MATERIAL PROVIDED =>
= = = = = = =
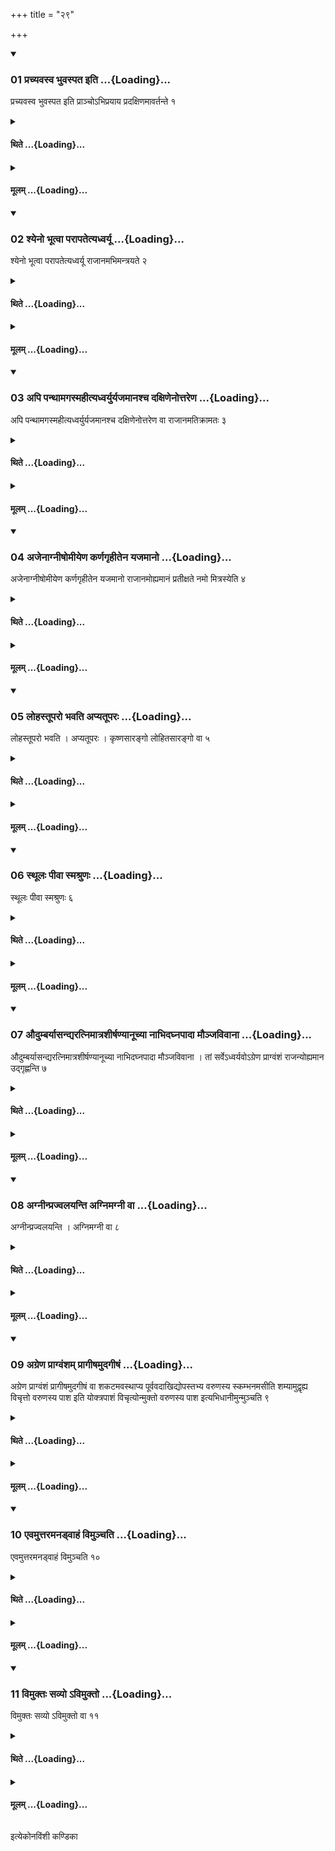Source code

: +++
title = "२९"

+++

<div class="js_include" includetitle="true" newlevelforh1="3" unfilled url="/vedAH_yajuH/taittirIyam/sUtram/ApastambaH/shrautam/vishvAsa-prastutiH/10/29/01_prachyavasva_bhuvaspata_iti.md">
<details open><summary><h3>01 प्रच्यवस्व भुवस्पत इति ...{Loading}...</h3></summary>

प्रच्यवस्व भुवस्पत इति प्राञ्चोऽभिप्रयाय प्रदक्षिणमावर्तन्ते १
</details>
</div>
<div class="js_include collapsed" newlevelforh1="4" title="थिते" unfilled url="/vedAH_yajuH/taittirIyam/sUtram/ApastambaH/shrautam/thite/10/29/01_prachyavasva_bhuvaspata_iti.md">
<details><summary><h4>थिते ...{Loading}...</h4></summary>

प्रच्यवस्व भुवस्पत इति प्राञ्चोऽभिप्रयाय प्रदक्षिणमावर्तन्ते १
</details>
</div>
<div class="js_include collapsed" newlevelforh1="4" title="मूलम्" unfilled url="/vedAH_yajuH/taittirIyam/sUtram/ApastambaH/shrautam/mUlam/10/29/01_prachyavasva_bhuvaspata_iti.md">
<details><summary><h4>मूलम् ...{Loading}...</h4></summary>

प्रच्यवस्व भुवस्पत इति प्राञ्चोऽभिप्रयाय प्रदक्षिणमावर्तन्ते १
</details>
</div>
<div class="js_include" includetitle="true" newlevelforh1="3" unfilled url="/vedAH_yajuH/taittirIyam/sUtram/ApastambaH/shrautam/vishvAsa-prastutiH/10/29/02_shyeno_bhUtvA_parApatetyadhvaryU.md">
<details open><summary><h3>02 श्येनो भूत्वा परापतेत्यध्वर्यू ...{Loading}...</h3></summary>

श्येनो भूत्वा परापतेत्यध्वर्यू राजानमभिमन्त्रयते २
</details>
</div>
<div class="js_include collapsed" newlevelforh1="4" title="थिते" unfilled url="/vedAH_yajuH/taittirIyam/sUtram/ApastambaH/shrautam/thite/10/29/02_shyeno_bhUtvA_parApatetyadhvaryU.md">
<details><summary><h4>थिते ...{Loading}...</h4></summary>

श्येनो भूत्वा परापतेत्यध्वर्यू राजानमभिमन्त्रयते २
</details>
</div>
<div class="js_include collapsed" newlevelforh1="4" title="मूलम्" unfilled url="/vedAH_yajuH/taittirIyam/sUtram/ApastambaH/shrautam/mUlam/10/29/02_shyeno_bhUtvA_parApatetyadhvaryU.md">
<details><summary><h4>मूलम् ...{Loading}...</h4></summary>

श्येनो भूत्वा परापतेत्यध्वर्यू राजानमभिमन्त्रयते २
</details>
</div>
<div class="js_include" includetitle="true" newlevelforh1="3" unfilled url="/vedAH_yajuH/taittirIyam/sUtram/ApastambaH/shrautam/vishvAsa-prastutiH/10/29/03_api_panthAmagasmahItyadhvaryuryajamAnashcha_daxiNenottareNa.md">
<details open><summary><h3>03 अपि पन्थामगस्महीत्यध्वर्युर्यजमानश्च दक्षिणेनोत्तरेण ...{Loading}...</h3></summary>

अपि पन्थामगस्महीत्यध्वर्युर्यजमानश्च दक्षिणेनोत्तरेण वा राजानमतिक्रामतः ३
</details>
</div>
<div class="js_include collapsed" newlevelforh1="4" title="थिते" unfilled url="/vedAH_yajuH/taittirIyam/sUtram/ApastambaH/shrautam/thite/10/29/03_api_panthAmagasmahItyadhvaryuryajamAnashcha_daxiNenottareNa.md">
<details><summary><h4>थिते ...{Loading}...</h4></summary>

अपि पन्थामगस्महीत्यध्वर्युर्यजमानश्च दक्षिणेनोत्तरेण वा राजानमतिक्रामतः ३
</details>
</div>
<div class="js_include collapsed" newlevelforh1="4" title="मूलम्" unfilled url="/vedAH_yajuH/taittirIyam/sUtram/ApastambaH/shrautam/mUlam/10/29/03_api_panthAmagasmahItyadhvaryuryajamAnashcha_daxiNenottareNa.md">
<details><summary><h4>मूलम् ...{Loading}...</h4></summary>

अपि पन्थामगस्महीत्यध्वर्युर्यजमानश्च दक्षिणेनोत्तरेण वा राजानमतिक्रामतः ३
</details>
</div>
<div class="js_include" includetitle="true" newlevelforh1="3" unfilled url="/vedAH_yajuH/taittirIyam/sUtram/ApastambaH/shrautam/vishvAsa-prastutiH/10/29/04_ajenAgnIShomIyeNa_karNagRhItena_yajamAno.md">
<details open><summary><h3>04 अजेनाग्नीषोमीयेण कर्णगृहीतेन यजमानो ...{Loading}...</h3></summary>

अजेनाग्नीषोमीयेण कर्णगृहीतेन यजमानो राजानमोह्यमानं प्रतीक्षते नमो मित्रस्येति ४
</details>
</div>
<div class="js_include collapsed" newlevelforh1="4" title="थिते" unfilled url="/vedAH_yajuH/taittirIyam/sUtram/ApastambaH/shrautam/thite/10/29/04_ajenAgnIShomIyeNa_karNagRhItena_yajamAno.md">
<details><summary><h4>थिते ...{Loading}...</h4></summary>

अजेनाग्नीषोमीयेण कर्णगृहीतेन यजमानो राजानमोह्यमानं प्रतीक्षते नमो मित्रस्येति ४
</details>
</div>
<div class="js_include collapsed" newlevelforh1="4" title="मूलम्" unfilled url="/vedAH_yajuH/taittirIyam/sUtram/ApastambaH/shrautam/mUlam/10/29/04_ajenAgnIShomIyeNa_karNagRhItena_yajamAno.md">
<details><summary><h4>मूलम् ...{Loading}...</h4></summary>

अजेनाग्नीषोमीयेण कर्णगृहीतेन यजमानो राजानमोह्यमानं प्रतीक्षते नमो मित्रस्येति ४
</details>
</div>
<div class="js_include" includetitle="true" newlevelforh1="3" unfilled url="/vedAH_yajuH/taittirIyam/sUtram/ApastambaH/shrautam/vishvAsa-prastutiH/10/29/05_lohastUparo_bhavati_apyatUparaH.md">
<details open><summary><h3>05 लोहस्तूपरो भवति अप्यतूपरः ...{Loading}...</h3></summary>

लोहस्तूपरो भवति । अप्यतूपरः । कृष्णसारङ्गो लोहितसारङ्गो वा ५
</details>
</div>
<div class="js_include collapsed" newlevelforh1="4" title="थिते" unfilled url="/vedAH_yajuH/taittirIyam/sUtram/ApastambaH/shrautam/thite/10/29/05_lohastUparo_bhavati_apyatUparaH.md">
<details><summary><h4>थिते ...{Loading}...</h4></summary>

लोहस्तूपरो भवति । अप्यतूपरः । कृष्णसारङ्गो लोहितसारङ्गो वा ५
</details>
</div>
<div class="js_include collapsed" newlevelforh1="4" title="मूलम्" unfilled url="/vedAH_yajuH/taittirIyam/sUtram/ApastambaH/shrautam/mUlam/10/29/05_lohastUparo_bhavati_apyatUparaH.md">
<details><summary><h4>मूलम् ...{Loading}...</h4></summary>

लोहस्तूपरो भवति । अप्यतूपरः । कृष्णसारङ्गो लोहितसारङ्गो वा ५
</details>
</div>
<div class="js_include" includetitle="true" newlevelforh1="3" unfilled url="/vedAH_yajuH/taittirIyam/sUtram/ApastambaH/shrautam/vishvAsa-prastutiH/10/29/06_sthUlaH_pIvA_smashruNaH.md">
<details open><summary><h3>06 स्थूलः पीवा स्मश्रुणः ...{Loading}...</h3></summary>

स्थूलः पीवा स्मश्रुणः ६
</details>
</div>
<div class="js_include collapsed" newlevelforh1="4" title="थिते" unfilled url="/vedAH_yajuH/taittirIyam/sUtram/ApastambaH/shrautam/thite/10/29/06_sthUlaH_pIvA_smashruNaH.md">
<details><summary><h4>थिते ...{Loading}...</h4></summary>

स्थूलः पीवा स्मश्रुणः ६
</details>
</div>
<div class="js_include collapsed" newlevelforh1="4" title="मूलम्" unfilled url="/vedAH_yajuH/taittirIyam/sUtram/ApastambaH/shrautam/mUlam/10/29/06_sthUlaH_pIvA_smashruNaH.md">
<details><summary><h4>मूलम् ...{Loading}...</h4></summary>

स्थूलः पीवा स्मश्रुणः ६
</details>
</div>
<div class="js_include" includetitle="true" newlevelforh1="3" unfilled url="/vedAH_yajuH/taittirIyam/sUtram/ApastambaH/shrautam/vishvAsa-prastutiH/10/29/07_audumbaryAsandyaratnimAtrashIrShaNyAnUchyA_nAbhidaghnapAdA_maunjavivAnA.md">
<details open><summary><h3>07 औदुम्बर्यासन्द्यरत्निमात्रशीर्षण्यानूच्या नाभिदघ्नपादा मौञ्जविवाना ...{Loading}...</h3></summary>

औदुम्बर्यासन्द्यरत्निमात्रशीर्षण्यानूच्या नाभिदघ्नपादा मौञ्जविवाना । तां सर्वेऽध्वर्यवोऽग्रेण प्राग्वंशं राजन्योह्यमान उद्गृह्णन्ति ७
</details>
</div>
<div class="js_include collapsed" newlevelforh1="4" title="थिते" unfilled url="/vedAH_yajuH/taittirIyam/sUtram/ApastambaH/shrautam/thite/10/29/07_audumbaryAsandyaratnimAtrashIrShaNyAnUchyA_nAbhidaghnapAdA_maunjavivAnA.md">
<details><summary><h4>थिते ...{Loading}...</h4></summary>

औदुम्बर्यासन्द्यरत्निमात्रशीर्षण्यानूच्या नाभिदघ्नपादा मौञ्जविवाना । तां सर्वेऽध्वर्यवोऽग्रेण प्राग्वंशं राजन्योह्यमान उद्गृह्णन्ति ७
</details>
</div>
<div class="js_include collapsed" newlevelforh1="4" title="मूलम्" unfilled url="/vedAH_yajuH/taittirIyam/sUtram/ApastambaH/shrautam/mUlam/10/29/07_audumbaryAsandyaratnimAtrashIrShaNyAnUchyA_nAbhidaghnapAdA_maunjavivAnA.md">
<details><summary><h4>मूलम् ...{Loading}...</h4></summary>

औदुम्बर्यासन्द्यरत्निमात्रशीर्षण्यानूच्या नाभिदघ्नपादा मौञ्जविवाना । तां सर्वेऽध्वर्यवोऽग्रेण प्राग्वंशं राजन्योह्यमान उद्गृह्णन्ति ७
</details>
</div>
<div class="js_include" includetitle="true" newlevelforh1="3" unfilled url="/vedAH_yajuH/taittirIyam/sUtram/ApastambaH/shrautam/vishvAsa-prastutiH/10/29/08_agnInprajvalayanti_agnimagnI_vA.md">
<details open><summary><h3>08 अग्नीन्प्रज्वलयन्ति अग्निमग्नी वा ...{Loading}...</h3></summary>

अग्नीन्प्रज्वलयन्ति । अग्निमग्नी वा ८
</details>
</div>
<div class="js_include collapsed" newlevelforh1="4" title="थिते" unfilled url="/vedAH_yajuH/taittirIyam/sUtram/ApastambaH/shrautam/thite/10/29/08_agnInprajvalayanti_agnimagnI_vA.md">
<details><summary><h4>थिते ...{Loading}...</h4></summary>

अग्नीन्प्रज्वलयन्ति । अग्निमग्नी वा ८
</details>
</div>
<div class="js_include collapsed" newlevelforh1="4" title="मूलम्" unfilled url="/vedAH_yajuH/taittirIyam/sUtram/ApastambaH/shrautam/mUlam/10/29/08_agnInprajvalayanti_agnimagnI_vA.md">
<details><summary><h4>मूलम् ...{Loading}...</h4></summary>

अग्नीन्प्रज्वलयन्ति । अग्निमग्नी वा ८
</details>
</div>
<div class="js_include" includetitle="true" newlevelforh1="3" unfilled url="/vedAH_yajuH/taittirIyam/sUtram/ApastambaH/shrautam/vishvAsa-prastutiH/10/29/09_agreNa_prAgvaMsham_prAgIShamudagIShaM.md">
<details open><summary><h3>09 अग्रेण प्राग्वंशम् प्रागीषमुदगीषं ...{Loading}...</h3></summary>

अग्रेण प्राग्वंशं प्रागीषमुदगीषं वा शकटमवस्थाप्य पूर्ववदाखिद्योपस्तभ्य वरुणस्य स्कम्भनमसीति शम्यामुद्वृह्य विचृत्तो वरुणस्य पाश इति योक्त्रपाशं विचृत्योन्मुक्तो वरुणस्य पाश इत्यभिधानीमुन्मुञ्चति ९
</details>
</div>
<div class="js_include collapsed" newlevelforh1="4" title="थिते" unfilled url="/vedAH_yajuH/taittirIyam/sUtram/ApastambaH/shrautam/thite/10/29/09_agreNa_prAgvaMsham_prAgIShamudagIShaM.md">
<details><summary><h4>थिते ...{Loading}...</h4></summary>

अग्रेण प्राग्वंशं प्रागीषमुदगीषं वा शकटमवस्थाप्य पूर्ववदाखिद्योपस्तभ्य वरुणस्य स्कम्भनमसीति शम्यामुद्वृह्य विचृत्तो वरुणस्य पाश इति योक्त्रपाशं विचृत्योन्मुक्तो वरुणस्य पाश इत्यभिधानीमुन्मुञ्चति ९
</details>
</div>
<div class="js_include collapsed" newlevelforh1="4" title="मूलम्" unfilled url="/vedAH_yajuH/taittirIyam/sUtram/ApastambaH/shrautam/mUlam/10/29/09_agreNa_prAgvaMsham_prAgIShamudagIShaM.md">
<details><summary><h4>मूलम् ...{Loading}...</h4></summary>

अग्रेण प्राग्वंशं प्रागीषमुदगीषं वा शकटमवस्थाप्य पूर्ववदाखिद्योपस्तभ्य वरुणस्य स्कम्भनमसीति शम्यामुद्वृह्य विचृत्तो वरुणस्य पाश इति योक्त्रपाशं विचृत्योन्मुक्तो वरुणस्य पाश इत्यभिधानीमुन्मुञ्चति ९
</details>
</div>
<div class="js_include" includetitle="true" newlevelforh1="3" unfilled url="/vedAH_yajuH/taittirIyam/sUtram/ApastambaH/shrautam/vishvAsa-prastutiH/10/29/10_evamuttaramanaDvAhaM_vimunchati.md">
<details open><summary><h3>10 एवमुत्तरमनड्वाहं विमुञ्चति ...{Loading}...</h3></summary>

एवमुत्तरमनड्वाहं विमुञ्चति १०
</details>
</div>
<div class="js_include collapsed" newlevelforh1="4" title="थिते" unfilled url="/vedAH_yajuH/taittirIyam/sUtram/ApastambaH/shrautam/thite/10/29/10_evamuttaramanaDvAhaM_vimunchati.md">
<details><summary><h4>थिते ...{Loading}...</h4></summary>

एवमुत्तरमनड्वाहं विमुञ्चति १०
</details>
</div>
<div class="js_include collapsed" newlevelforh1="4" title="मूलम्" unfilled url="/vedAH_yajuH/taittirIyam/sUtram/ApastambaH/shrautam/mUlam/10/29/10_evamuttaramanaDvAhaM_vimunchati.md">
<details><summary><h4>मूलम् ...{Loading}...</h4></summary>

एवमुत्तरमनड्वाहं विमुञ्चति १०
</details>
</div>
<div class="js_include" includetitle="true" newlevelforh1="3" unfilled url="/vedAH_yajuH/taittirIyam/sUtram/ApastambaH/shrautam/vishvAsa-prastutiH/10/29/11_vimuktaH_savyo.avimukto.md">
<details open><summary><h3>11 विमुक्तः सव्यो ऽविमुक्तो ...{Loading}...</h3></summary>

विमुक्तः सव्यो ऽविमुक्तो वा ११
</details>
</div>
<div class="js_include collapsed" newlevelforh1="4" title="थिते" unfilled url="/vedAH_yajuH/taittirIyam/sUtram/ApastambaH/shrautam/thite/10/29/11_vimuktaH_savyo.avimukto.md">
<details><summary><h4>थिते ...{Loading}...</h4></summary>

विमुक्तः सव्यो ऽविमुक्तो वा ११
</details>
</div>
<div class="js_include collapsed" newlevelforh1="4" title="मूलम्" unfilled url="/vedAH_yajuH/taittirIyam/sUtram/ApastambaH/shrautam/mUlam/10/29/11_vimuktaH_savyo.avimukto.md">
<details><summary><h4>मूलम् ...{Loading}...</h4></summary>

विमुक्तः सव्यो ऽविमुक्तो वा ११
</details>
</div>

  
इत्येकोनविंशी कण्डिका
= = = = = = =
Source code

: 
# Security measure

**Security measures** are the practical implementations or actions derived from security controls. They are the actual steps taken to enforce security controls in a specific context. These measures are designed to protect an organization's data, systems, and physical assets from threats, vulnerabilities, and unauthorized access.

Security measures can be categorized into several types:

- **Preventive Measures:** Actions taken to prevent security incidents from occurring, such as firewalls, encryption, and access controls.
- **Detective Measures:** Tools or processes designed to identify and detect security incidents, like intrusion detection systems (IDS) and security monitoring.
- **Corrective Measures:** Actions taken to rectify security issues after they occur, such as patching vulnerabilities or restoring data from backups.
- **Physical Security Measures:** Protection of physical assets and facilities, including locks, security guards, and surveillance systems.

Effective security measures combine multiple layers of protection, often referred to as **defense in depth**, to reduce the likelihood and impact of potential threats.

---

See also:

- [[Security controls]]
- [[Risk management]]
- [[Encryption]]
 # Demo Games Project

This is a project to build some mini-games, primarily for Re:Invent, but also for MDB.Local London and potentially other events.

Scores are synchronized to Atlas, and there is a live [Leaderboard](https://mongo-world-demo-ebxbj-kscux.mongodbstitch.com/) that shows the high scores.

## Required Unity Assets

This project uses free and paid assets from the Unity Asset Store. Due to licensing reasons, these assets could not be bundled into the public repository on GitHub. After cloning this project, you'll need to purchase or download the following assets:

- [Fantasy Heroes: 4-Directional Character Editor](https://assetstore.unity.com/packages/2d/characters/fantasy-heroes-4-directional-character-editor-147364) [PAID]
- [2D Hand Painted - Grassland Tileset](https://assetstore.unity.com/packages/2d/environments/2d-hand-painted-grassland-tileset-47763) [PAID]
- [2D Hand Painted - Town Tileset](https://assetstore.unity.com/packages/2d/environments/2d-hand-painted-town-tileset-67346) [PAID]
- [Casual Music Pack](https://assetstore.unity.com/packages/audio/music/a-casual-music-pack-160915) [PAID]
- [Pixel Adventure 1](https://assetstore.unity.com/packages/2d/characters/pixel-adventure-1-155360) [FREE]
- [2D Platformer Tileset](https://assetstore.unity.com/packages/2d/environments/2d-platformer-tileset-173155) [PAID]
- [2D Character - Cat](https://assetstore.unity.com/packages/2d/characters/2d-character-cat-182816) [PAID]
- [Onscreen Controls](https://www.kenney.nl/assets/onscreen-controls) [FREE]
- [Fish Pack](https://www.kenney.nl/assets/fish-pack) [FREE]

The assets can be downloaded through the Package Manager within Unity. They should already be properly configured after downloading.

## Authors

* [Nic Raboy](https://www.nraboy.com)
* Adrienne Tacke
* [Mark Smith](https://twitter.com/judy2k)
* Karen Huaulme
= = = = = = =
PROBLEM TO WORK ON => Wherever the word "This" turns up in the records above, copy the line that holds it.

THE ANSWER =>
This is a project to build some mini-games, primarily for Re:Invent, but also for MDB.Local London and potentially other events.
This project uses free and paid assets from the Unity Asset Store. Due to licensing reasons, these assets could not be bundled into the public repository on GitHub. After cloning this project, you'll need to purchase or download the following assets:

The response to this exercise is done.